The column name is 32 bits of data. The first 31 bits is the unsigned time offset from the row key (in milliseconds). The last bit is unused.
The value of the column varies depending on the type of value. The exact format is defined by the writeValueToBuffer method on the DataPoint.
The length of the row is set to exactly three weeks of data or 1,814,400,000 columns.
This row is primarily used when querying the data. The row key is the name of the metric. The names of the columns are the row keys from the data_points column family. The columns have no values.
Just an index to lookup what metric names, tag names and tag values are in the system. There are three rows one for each of the above mentioned.
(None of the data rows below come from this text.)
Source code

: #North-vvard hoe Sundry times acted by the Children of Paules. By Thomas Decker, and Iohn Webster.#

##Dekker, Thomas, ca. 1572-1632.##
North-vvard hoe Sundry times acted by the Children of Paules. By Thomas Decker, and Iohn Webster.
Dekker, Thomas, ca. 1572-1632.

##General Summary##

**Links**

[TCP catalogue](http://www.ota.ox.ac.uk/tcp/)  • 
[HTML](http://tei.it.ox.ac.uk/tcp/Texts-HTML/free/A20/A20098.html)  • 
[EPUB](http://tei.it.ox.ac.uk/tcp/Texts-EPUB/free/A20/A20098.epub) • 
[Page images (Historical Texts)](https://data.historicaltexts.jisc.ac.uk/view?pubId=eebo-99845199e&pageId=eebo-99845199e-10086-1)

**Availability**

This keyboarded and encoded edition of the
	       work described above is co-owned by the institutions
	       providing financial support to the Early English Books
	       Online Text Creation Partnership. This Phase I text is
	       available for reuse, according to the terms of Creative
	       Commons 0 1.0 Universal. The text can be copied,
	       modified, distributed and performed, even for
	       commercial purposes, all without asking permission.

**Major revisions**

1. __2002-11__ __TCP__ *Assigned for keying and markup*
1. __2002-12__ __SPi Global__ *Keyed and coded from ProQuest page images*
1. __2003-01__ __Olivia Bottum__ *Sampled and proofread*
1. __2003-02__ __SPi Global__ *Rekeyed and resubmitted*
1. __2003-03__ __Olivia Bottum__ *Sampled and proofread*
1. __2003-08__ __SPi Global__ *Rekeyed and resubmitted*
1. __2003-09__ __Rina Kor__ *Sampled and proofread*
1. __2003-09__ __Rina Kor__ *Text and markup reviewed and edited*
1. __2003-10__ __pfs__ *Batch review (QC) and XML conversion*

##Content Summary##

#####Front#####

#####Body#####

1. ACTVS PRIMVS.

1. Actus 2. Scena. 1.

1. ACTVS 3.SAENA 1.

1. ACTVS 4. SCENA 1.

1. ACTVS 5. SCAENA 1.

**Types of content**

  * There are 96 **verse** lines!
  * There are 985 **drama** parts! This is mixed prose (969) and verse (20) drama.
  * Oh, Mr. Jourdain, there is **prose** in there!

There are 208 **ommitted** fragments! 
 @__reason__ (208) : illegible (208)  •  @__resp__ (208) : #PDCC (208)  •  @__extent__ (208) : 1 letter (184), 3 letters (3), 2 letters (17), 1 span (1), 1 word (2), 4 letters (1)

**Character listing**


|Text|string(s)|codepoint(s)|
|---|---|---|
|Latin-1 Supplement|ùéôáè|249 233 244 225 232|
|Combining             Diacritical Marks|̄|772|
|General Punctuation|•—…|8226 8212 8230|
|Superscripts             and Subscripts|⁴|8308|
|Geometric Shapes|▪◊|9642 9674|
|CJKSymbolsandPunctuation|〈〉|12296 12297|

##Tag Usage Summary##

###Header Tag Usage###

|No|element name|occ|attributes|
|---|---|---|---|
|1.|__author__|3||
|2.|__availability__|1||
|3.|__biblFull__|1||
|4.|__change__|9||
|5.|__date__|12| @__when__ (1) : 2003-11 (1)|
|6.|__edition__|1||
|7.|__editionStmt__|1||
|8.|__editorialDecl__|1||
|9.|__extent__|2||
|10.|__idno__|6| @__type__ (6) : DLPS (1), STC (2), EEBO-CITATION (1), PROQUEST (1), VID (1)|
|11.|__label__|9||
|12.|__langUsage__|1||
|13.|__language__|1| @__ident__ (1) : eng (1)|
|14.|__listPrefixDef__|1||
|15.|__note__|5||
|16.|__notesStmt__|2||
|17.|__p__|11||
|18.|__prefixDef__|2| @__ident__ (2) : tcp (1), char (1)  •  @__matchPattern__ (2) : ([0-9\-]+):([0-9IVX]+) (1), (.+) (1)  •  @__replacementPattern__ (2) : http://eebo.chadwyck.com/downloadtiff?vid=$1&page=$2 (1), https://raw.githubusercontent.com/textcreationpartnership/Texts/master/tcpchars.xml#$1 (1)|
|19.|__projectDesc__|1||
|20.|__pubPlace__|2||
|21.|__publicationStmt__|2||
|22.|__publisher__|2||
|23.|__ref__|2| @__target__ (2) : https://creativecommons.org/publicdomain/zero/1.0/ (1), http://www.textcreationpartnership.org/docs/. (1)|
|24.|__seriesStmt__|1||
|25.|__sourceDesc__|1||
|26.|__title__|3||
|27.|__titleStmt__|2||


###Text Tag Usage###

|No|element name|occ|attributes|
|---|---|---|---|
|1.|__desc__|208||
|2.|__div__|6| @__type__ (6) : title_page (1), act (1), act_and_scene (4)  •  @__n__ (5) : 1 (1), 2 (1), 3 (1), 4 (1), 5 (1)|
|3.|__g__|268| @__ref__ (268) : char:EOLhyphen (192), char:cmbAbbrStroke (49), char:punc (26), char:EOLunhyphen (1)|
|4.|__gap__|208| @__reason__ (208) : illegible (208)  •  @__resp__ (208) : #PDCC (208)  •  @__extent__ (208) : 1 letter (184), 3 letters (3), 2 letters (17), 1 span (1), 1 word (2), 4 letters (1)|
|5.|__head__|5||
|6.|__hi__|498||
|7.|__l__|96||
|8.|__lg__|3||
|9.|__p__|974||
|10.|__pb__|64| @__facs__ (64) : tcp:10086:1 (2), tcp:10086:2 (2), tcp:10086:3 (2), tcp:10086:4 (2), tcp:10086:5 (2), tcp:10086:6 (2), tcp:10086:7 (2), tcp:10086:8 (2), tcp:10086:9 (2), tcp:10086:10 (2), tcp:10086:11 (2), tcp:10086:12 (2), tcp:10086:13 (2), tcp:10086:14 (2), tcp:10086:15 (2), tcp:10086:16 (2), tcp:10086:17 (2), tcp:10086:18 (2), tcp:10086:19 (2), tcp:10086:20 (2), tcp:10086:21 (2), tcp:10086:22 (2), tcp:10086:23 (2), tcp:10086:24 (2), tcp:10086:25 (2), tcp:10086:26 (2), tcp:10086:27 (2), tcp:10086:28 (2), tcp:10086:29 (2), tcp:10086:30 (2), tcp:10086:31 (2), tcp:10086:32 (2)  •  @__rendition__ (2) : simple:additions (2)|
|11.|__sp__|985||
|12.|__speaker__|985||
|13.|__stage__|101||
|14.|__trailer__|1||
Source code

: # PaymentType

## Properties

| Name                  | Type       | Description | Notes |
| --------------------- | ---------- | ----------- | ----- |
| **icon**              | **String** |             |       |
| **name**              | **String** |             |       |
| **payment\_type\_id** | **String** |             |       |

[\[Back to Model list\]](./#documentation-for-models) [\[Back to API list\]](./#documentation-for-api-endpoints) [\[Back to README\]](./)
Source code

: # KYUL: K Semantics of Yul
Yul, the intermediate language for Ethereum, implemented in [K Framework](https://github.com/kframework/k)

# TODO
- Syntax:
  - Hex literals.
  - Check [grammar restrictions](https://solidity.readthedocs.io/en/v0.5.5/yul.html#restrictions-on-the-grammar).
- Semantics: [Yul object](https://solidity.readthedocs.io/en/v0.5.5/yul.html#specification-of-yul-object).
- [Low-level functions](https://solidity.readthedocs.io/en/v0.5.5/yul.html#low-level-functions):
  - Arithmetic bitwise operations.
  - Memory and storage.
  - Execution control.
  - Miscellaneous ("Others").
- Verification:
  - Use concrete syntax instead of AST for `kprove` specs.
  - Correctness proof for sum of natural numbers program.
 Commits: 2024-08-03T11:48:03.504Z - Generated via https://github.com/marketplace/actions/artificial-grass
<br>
When a query comes in a column slice of the row key index is done for the particular metric, this returns the rows that will contain the data. The row keys are then filtered based on if any tags were specified. A multi get hector call is made to fetch the data from the various rows. If any row has more data then the remainder is fetched individually using a larger buffer.
For one we do not use id’s for strings. The string data (metric names and tags) are written to row keys and the appropriate indexes. Because Cassandra has much wider rows there are far fewer keys written to the database. The space saved by using id’s is minor and by not using id’s we avoid having to use any kind of locks across the cluster.
As mentioned the Cassandra has wider rows. The default row size in OpenTSDB HBase is 1 hour. Cassandra is set to 3 weeks.